Data for this task:
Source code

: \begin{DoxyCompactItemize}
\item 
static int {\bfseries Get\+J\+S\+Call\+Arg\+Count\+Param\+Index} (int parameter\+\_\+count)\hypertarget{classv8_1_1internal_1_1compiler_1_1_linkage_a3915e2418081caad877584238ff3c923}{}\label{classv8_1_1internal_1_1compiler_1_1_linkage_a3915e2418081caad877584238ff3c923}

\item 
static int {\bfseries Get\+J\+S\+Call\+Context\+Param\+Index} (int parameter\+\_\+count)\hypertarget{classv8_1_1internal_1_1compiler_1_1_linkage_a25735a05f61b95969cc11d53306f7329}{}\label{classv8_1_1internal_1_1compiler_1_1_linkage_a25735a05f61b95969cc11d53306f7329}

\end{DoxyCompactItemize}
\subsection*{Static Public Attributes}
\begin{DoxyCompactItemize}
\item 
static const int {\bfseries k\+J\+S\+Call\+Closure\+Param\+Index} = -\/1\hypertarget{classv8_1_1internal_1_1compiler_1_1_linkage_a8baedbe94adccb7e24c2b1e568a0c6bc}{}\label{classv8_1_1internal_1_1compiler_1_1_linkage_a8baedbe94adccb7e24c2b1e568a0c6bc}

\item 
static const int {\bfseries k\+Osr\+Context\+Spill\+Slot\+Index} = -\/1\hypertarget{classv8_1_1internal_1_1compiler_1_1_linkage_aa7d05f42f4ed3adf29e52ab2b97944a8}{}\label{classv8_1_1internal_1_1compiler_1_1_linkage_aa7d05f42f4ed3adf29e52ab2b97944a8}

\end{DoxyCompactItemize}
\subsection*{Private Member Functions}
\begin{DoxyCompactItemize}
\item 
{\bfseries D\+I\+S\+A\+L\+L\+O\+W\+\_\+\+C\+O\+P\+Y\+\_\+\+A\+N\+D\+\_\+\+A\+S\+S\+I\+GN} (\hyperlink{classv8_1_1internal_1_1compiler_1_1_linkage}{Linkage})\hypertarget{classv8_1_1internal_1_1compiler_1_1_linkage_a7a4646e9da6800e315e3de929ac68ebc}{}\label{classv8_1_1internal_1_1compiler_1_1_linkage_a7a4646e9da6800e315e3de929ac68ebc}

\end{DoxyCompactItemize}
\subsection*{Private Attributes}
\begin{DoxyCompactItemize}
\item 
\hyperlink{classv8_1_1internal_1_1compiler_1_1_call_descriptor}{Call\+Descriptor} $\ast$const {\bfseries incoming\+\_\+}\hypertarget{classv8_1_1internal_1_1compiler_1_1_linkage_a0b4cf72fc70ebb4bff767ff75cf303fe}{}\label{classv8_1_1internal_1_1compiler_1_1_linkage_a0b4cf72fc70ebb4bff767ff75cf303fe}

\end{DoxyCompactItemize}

Exercise objective:
Every line in the records above with the string "hyperlink" in it should be shown.

Result for this task:
{\bfseries D\+I\+S\+A\+L\+L\+O\+W\+\_\+\+C\+O\+P\+Y\+\_\+\+A\+N\+D\+\_\+\+A\+S\+S\+I\+GN} (\hyperlink{classv8_1_1internal_1_1compiler_1_1_linkage}{Linkage})\hypertarget{classv8_1_1internal_1_1compiler_1_1_linkage_a7a4646e9da6800e315e3de929ac68ebc}{}\label{classv8_1_1internal_1_1compiler_1_1_linkage_a7a4646e9da6800e315e3de929ac68ebc}
\hyperlink{classv8_1_1internal_1_1compiler_1_1_call_descriptor}{Call\+Descriptor} $\ast$const {\bfseries incoming\+\_\+}\hypertarget{classv8_1_1internal_1_1compiler_1_1_linkage_a0b4cf72fc70ebb4bff767ff75cf303fe}{}\label{classv8_1_1internal_1_1compiler_1_1_linkage_a0b4cf72fc70ebb4bff767ff75cf303fe}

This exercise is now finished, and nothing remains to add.